Using the string "也应使用对方电台的呼号加以标识" as the key, pull each matching line out of the records below.

━━━━━━

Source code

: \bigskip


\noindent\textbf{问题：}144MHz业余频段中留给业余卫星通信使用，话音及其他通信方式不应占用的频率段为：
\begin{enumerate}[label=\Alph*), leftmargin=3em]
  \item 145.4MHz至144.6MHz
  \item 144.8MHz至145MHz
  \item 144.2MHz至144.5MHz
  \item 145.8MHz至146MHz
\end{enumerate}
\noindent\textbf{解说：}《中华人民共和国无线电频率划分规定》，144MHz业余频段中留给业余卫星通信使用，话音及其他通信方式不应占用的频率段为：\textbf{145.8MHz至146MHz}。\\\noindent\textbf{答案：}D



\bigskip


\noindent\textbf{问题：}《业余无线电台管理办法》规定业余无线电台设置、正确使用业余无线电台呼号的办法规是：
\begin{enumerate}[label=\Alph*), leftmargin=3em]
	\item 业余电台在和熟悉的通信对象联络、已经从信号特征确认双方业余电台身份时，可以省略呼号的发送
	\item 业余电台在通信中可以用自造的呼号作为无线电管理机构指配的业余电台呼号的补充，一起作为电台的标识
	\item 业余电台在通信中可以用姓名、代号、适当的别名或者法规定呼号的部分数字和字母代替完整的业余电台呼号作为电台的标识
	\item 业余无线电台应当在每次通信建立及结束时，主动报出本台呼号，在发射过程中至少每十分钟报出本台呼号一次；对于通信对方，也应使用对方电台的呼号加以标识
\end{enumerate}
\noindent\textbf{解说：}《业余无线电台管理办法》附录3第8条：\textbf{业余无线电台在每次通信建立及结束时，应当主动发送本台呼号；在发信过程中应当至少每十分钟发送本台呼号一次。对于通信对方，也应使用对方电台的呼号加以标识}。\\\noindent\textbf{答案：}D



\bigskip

━━━━━━

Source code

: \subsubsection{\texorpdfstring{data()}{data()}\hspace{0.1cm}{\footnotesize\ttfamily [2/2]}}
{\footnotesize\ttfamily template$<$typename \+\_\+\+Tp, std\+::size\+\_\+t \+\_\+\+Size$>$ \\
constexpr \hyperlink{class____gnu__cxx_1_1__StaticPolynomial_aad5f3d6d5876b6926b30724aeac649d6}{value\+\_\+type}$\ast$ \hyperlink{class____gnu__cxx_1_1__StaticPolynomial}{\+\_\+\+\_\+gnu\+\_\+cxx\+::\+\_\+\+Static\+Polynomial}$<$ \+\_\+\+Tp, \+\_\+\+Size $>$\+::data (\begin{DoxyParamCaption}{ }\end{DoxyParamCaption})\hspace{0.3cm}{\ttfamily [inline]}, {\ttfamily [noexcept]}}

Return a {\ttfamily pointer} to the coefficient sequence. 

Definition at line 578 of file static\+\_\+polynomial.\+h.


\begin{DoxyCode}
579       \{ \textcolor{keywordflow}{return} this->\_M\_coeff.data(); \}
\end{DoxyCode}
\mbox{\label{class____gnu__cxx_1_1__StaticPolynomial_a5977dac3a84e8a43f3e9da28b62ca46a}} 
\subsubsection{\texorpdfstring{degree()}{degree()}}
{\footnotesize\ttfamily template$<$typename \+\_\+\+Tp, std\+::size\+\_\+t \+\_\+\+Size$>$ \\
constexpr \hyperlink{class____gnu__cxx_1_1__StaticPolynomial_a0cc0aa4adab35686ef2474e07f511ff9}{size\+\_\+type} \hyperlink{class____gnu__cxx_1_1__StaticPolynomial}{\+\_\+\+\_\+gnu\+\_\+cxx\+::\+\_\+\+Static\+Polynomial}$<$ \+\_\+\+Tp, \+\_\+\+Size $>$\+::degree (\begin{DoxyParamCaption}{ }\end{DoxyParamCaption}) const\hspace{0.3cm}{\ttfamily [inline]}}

━━━━━━

Problem solution:
	\item 业余无线电台应当在每次通信建立及结束时，主动报出本台呼号，在发射过程中至少每十分钟报出本台呼号一次；对于通信对方，也应使用对方电台的呼号加以标识
\noindent\textbf{解说：}《业余无线电台管理办法》附录3第8条：\textbf{业余无线电台在每次通信建立及结束时，应当主动发送本台呼号；在发信过程中应当至少每十分钟发送本台呼号一次。对于通信对方，也应使用对方电台的呼号加以标识}。\\\noindent\textbf{答案：}D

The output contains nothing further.